What does an evolutionary tree represent?

o Eric’s family lives under a log with other beetles. Offspring hatch every summer and live for about one year. So each year there is a new generation of beetles.

o Eric’s log is on a beach where there are other beetles of his species living under other logs.

Driftwood Beach State Recreation Site, Oregon

o If we zoom out of the previous pedigree to include many more individuals—say, from under all the logs on the same beach—and more generations, and if we simplify by showing just the lines representing genetic descent, we would get the diagram on the next slide.

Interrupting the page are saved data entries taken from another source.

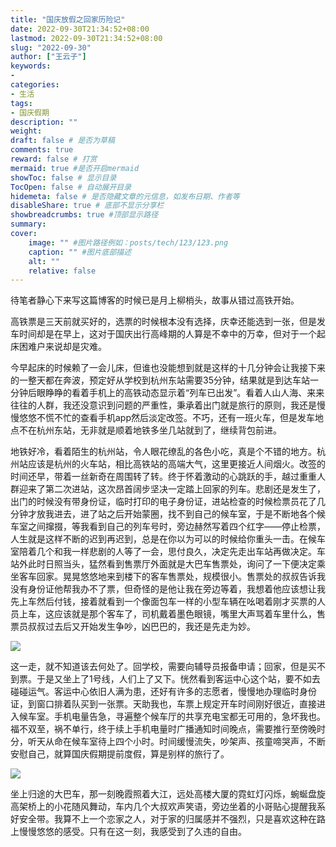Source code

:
 ```yaml
---
title: "国庆放假之回家历险记"
date: 2022-09-30T21:34:52+08:00
lastmod: 2022-09-30T21:34:52+08:00
slug: "2022-09-30"
author: ["王云子"]
keywords: 
- 
categories: 
- 生活
tags: 
- 国庆假期
description: ""
weight:
draft: false # 是否为草稿
comments: true
reward: false # 打赏
mermaid: true #是否开启mermaid
showToc: false # 显示目录
TocOpen: false # 自动展开目录
hidemeta: false # 是否隐藏文章的元信息，如发布日期、作者等
disableShare: true # 底部不显示分享栏
showbreadcrumbs: true #顶部显示路径
summary:
cover:
    image: "" #图片路径例如：posts/tech/123/123.png
    caption: "" #图片底部描述
    alt: ""
    relative: false
---
```


待笔者静心下来写这篇博客的时候已是月上柳梢头，故事从错过高铁开始。

高铁票是三天前就买好的，选票的时候根本没有选择，庆幸还能选到一张，但是发车时间却是在早上，这对于国庆出行高峰期的人算是不幸中的万幸，但对于一个起床困难户来说却是灾难。

今早起床的时候赖了一会儿床，但谁也没能想到就是这样的十几分钟会让我接下来的一整天都在奔波，预定好从学校到杭州东站需要35分钟，结果就是到达车站一分钟后眼睁睁的看着手机上的高铁动态显示着“列车已出发”。看着人山人海、来来往往的人群，我还没意识到问题的严重性，秉承着出门就是旅行的原则，我还是慢慢悠悠不慌不忙的查看手机app然后淡定改签。不巧，还有一班火车，但是发车地点不在杭州东站，无非就是顺着地铁多坐几站就到了，继续背包前进。

地铁好冷，看着陌生的杭州站，令人眼花缭乱的各色小吃，真是个不错的地方。杭州站应该是杭州的火车站，相比高铁站的高端大气，这里更接近人间烟火。改签的时间还早，带着一丝新奇在周围转了转。终于怀着激动的心跳跃的手，越过重重人群迎来了第二次进站，这次昂首阔步坚决一定踏上回家的列车。悲剧还是发生了，出门的时候没有带身份证，临时打印的电子身份证，进站检查的时候检票员花了几分钟才放我进去，进了站之后开始蒙圈，找不到自己的候车室，于是不断地各个候车室之间撺掇，等我看到自己的列车号时，旁边赫然写着四个红字——停止检票，人生就是这样不断的迟到再迟到，总是在你以为可以的时候给你重头一击。在候车室陪着几个和我一样悲剧的人等了一会，思付良久，决定先走出车站再做决定。车站外此时日照当头，猛然看到售票厅外面就是大巴车售票处，询问了一下便决定乘坐客车回家。晃晃悠悠地来到楼下的客车售票处，规模很小。售票处的叔叔告诉我没有身份证他帮我办不了票，但奇怪的是他让我在旁边等着，我想着他应该想让我先上车然后付钱，接着就看到一个像面包车一样的小型车辆在吆喝着刚才买票的人员上车，这应该就是那个客车了，司机戴着墨色眼镜，嘴里大声骂着车里什么，售票员叔叔过去后又开始发生争吵，凶巴巴的，我还是先走为妙。

![](https://blog.wangyunzi.com/article/2022-09-30_%E6%9D%AD%E5%B7%9E%E7%AB%99.jpg)

这一走，就不知道该去何处了。回学校，需要向辅导员报备申请；回家，但是买不到票。于是又坐上了1号线，人们上了又下。恍然看到客运中心这个站，要不如去碰碰运气。客运中心依旧人满为患，还好有许多的志愿者，慢慢地办理临时身份证，到窗口排着队买到一张票。天助我也，车票上规定开车时间刚好很近，直接进入候车室。手机电量告急，寻遍整个候车厅的共享充电宝都无可用的，急坏我也。福不双至，祸不单行，终于续上手机电量时广播通知时间晚点，需要推行至傍晚时分，听天从命在候车室待上四个小时。时间缓慢流失，吵架声、孩童啼哭声，不断安慰自己，就算国庆假期提前度假，算是别样的旅行了。

![](https://blog.wangyunzi.com/article/2022-09-30_%E5%A4%A7%E6%B1%9F.jpg)

坐上归途的大巴车，那一刻晚霞照着大江，远处高楼大厦的霓虹灯闪烁，蜿蜒盘旋高架桥上的小花随风舞动，车内几个大叔欢声笑语，旁边坐着的小哥贴心提醒我系好安全带。我算不上一个恋家之人，对于家的归属感并不强烈，只是喜欢这种在路上慢慢悠悠的感受。只有在这一刻，我感受到了久违的自由。



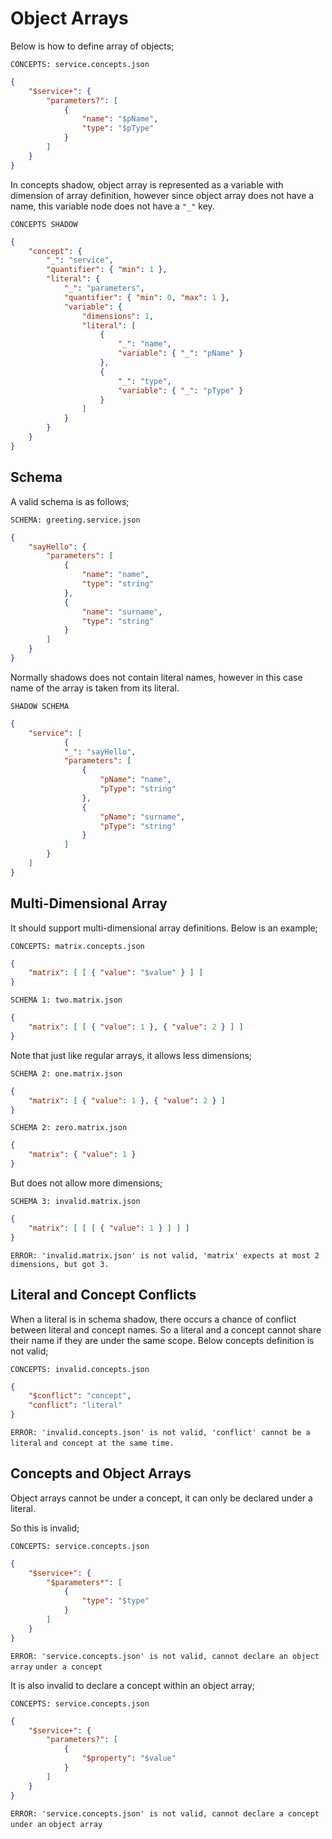 # Object Arrays

Below is how to define array of objects;

`CONCEPTS: service.concepts.json`

```json
{
    "$service+": {
        "parameters?": [
            {
                "name": "$pName",
                "type": "$pType"
            }
        ]
    }
}
```

In concepts shadow, object array is represented as a variable with dimension of
array definition, however since object array does not have a name, this variable
node does not have a `"_"` key.

`CONCEPTS SHADOW`

```json
{
    "concept": {
        "_": "service",
        "quantifier": { "min": 1 },
        "literal": {
            "_": "parameters",
            "quantifier": { "min": 0, "max": 1 },
            "variable": {
                "dimensions": 1,
                "literal": [
                    {
                        "_": "name",
                        "variable": { "_": "pName" }
                    },
                    {
                        "_": "type",
                        "variable": { "_": "pType" }
                    }
                ]
            }
        }
    }
}
```

## Schema

A valid schema is as follows;

`SCHEMA: greeting.service.json`

```json
{
    "sayHello": {
        "parameters": [
            {
                "name": "name",
                "type": "string"
            },
            {
                "name": "surname",
                "type": "string"
            }
        ]
    }
}
```

Normally shadows does not contain literal names, however in this case name of
the array is taken from its literal.

`SHADOW SCHEMA`

```json
{
    "service": [
            {
            "_": "sayHello",
            "parameters": [ 
                {
                    "pName": "name",
                    "pType": "string"
                },
                {
                    "pName": "surname",
                    "pType": "string"
                }
            ]
        }
    ]
}
```

## Multi-Dimensional Array

It should support multi-dimensional array definitions. Below is an example;

`CONCEPTS: matrix.concepts.json`

```json
{
    "matrix": [ [ { "value": "$value" } ] ]
}
```

`SCHEMA 1: two.matrix.json`

```json
{
    "matrix": [ [ { "value": 1 }, { "value": 2 } ] ]
}
```

Note that just like regular arrays, it allows less dimensions;

`SCHEMA 2: one.matrix.json`

```json
{
    "matrix": [ { "value": 1 }, { "value": 2 } ]
}
```

`SCHEMA 2: zero.matrix.json`

```json
{
    "matrix": { "value": 1 }
}
```

But does not allow more dimensions;

`SCHEMA 3: invalid.matrix.json`

```json
{
    "matrix": [ [ [ { "value": 1 } ] ] ]
}
```

`ERROR: 'invalid.matrix.json' is not valid, 'matrix' expects at most 2`
`dimensions, but got 3.`

## Literal and Concept Conflicts

When a literal is in schema shadow, there occurs a chance of conflict between
literal and concept names. So a literal and a concept cannot share their name if
they are under the same scope. Below concepts definition is not valid;

`CONCEPTS: invalid.concepts.json`

```json
{
    "$conflict": "concept",
    "conflict": "literal"
}
```

`ERROR: 'invalid.concepts.json' is not valid, 'conflict' cannot be a literal`
`and concept at the same time.`

## Concepts and Object Arrays

Object arrays cannot be under a concept, it can only be declared under a
literal.

So this is invalid;

`CONCEPTS: service.concepts.json`

```json
{
    "$service+": { 
        "$parameters*": [
            {
                "type": "$type"
            }
        ]
    }
}
```

`ERROR: 'service.concepts.json' is not valid, cannot declare an object array`
`under a concept`

It is also invalid to declare a concept within an object array;

`CONCEPTS: service.concepts.json`

```json
{
    "$service+": { 
        "parameters?": [
            {
                "$property": "$value"
            }
        ]
    }
}
```

`ERROR: 'service.concepts.json' is not valid, cannot declare a concept under an`
`object array`

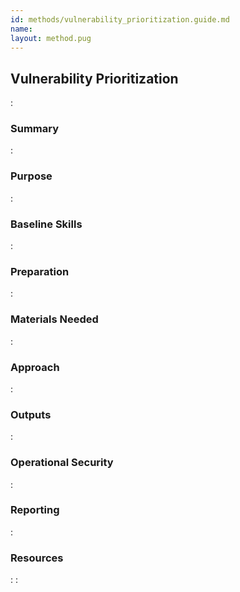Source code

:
 ```yaml
---
id: methods/vulnerability_prioritization.guide.md
name: 
layout: method.pug
---
```

## Vulnerability Prioritization

:[](../reporting/vulnerability_prioritization/quote.md)
### Summary

:[](../reporting/vulnerability_prioritization/summary.md)
### Purpose

:[](../reporting/vulnerability_prioritization/purpose.md)
### Baseline Skills

:[](../reporting/vulnerability_prioritization/baseline_skills.md)
### Preparation

:[](../reporting/vulnerability_prioritization/preparation.md)
### Materials Needed

:[](../reporting/vulnerability_prioritization/materials_needed.md)
### Approach

:[](../reporting/vulnerability_prioritization/approach.md)
### Outputs

:[](../reporting/vulnerability_prioritization/output.md)
### Operational Security

:[](../reporting/vulnerability_prioritization/operational_security.md)
### Reporting

:[](../reporting/vulnerability_prioritization/reporting.md)
### Resources

:[](../references/vulnerability_prioritization.overview.md)
:[](../references/vuln_prioritization.md)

o Eric’s population living on his beach is but one of many on many beaches that make up his species. Beetles sometimes travel from one population to another and start new families.

o Thus, each species moves through time as a bundle of genetic connections, represented by a branch of an evolutionary (aka phylogenetic) tree.

o Occasionally, a species might be split into two reproductively isolated populations, and each would become its own isolated bundle of genetic connections.

o Something like this must have happened a long time ago when Eric’s species, Bembidion zephyrum, evolved from the ancestor it shares with its closest relative, Bembion levettei.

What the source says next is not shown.